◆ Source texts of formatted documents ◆

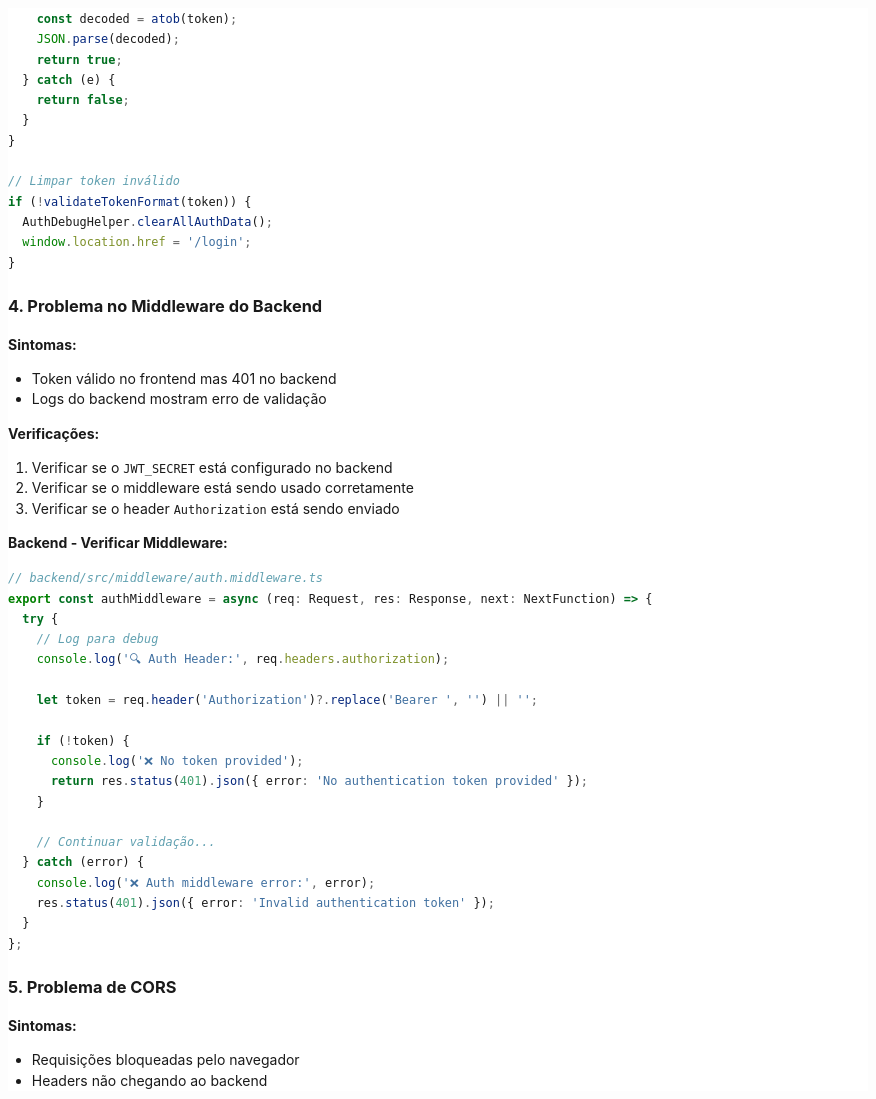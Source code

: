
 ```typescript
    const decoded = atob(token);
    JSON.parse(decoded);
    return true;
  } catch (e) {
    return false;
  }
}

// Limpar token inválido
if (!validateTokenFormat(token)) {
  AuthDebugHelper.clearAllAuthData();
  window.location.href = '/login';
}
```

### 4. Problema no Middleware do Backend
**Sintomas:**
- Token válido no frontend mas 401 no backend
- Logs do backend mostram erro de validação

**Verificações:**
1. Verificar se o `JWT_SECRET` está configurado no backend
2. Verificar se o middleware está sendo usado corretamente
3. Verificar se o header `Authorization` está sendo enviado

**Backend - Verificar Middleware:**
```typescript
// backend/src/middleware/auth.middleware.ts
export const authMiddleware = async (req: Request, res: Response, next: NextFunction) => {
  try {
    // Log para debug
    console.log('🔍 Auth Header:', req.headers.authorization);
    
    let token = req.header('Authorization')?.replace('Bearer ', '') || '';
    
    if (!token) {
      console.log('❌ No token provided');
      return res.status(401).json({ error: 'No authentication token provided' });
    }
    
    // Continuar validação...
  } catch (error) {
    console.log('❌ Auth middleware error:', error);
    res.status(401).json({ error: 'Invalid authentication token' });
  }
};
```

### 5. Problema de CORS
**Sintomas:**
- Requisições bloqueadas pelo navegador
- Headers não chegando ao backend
---
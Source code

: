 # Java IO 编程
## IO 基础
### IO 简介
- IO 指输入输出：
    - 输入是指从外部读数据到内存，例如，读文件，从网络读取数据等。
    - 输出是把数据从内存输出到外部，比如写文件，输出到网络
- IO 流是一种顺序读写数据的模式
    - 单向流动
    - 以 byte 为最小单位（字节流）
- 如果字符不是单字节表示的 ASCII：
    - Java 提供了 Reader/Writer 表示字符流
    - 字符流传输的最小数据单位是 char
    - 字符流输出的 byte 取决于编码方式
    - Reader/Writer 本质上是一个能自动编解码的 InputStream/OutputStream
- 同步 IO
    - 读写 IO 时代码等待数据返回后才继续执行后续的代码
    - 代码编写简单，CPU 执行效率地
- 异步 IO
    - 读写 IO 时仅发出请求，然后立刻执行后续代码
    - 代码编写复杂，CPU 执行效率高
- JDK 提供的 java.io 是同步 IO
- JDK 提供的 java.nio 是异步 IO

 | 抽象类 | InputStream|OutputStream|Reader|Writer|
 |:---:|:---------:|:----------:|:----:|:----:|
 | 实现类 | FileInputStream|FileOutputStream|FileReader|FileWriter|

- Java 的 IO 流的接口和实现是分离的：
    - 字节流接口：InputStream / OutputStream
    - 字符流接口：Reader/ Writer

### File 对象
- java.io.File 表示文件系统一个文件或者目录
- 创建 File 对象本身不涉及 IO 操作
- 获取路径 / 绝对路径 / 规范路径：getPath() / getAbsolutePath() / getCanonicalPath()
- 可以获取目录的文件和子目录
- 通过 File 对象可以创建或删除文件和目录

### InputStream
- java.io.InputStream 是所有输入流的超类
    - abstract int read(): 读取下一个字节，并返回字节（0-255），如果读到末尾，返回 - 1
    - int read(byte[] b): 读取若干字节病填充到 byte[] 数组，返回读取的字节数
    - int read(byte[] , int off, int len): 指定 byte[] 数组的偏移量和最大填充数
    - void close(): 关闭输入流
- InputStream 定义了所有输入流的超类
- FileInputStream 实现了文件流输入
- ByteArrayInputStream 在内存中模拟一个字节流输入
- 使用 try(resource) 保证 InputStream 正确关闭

◆ TASK STATEMENT ◆
Show the lines from the data above that contain the string "Problema".

◆ REPLY TO THE TASK ◆
### 4. Problema no Middleware do Backend
### 5. Problema de CORS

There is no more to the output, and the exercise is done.